British entomologist (1930–2017)

Roger Ward Crosskey (29 January 1930 - 4 September 2017) was a British entomologist who worked at the Commonwealth Institute of Entomology and at the Natural History Museum in London specializing in blackflies (Simuliidae), Tachinidae and the hymenopteran superfamily Evanioidea.

Roger Crosskey was born in Croydon to Harold and Elfreda née Ward. His mother died of cancer when he was sixteen and after that spent a lot of his time outdoors collecting insects including butterflies and diving beetles. He studied at Whitgift School and his first publication was in 1951. He studied ensign wasps (Aulacidae and Gasteruptiidae) for his master's degree from the University of London. He married Margaret Eileen ("Peggy") née Godfrey with whom he studied at college. Peggy was also an entomologist and worked alongside him throughout his career. Crosskey joined as an entomologist in the service of the Government of Northern Nigeria to study sleeping sickness in 1951. He also studied onchocerciasis vectors and helped in monitoring and examining the effectiveness of control measures. Along with John B. Davies, he conducted studies on blackflies in the Galma valley. The work conducted over six years involved catching nearly 13,000 flies over an area of 1000 square miles and dissecting 1200 flies to check for larvae of Onchocerca volvulus. They found nearly 20% of the flies being infected in the rainy season and formulated a DDT spraying scheme to reduce the transmission of the parasite. The scheme has come to be called the Crosskey-Davies Experiment of 1954–1960. He returned from Africa to London in 1959 and began to work as a dipterologist and specialized in the Tachinidae.

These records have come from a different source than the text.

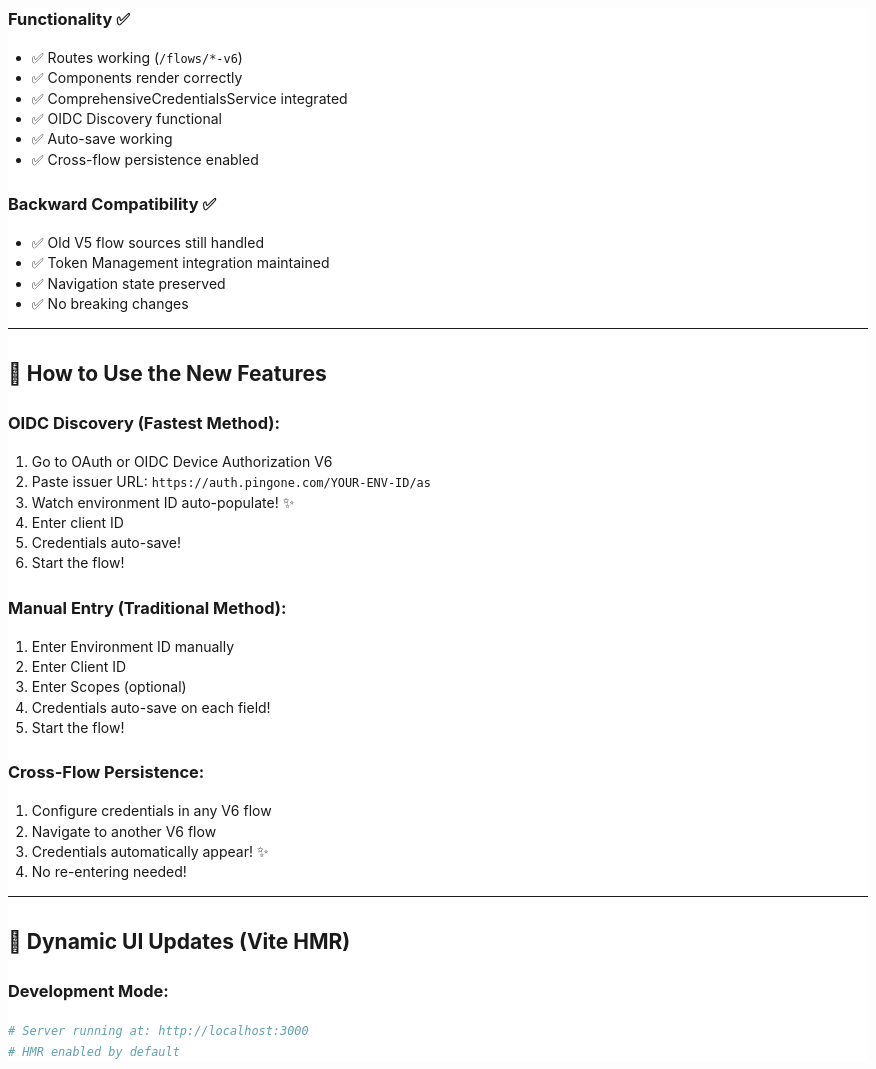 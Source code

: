 ### Functionality ✅
- ✅ Routes working (`/flows/*-v6`)
- ✅ Components render correctly
- ✅ ComprehensiveCredentialsService integrated
- ✅ OIDC Discovery functional
- ✅ Auto-save working
- ✅ Cross-flow persistence enabled

### Backward Compatibility ✅
- ✅ Old V5 flow sources still handled
- ✅ Token Management integration maintained
- ✅ Navigation state preserved
- ✅ No breaking changes

---

## 🚀 How to Use the New Features

### OIDC Discovery (Fastest Method):
1. Go to OAuth or OIDC Device Authorization V6
2. Paste issuer URL: `https://auth.pingone.com/YOUR-ENV-ID/as`
3. Watch environment ID auto-populate! ✨
4. Enter client ID
5. Credentials auto-save!
6. Start the flow!

### Manual Entry (Traditional Method):
1. Enter Environment ID manually
2. Enter Client ID
3. Enter Scopes (optional)
4. Credentials auto-save on each field!
5. Start the flow!

### Cross-Flow Persistence:
1. Configure credentials in any V6 flow
2. Navigate to another V6 flow
3. Credentials automatically appear! ✨
4. No re-entering needed!

---

## 🎨 Dynamic UI Updates (Vite HMR)

### Development Mode:
```bash
# Server running at: http://localhost:3000
# HMR enabled by default
```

Roger illustrated most of his publications by himself. Crosskey revamped the classification of the Simuliidae. Crosskey and Graham B. White used the biogeographical designation of "Afrotropical Region" as a more specific term than the previously used terms such as "Ethiopian region" or "Sub-Saharan Africa". He began to work along with Curtis Sabrosky and became a key member of the ICZN code committee.

The tachinid genera Crosskeya and Crosskeyellum are named in his honour as are nearly a dozen species of flies with the epithet crosskeyi. Crosskey himself described a couple of hundred species and established a few new genera while revising the dipteran groups that he worked on.